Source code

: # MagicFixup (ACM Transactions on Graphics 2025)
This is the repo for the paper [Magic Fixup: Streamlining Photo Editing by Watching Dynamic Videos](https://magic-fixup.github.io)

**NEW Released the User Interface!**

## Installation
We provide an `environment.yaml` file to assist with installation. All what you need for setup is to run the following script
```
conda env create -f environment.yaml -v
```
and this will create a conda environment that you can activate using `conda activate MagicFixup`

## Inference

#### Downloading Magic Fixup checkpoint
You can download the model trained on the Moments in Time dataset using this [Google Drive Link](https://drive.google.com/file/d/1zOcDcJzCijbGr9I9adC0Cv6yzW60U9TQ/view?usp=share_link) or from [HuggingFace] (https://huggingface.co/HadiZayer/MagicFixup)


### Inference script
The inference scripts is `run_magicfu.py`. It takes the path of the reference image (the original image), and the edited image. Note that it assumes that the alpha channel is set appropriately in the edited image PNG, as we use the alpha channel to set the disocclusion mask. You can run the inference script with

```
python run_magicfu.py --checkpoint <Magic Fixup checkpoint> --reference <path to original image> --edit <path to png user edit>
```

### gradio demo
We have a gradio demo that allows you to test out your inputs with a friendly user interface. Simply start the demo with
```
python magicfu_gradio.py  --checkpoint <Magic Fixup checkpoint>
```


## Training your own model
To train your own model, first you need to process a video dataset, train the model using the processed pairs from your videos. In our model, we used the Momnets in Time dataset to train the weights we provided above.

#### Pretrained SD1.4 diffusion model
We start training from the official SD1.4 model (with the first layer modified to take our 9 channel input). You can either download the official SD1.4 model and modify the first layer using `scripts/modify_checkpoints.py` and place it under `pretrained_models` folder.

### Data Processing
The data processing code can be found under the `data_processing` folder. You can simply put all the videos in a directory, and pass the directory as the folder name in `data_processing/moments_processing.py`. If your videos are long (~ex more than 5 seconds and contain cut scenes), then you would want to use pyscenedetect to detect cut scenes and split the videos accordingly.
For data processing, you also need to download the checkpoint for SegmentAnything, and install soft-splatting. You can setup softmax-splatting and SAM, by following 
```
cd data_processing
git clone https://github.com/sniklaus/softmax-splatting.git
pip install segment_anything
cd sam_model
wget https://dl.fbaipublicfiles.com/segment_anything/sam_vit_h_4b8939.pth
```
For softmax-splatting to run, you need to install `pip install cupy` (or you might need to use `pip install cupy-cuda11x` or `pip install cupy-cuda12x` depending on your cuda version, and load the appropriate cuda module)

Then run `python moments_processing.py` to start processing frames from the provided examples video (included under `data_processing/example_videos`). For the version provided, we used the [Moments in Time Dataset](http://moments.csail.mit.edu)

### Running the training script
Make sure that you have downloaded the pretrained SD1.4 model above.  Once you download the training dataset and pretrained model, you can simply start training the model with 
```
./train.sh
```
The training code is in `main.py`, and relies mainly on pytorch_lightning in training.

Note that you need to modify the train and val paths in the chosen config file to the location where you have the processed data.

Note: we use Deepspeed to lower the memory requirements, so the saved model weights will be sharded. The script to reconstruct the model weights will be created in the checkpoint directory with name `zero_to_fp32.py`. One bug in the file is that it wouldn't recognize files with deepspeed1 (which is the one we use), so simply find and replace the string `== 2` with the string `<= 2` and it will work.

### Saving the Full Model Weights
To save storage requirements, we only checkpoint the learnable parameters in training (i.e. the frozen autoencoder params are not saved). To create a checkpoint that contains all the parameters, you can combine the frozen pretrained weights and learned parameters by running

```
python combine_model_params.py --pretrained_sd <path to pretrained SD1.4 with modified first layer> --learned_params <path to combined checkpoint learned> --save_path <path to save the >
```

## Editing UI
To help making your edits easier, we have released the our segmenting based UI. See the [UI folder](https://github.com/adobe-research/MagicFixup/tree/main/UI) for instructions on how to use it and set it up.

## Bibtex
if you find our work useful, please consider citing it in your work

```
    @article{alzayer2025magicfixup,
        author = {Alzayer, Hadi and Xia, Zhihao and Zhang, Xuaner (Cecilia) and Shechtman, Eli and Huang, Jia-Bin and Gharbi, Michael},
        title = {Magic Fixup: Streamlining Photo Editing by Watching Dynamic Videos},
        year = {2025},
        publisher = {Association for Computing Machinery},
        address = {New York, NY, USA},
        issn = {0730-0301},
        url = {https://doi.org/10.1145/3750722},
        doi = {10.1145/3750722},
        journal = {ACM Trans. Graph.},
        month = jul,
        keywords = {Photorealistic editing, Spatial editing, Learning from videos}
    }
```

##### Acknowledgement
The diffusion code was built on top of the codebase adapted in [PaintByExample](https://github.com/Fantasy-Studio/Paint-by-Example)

--*--

#### [Task to complete]
In the data above, which lines include "Watching"? Return those lines.

#### [Solved problem]
This is the repo for the paper [Magic Fixup: Streamlining Photo Editing by Watching Dynamic Videos](https://magic-fixup.github.io)
        title = {Magic Fixup: Streamlining Photo Editing by Watching Dynamic Videos},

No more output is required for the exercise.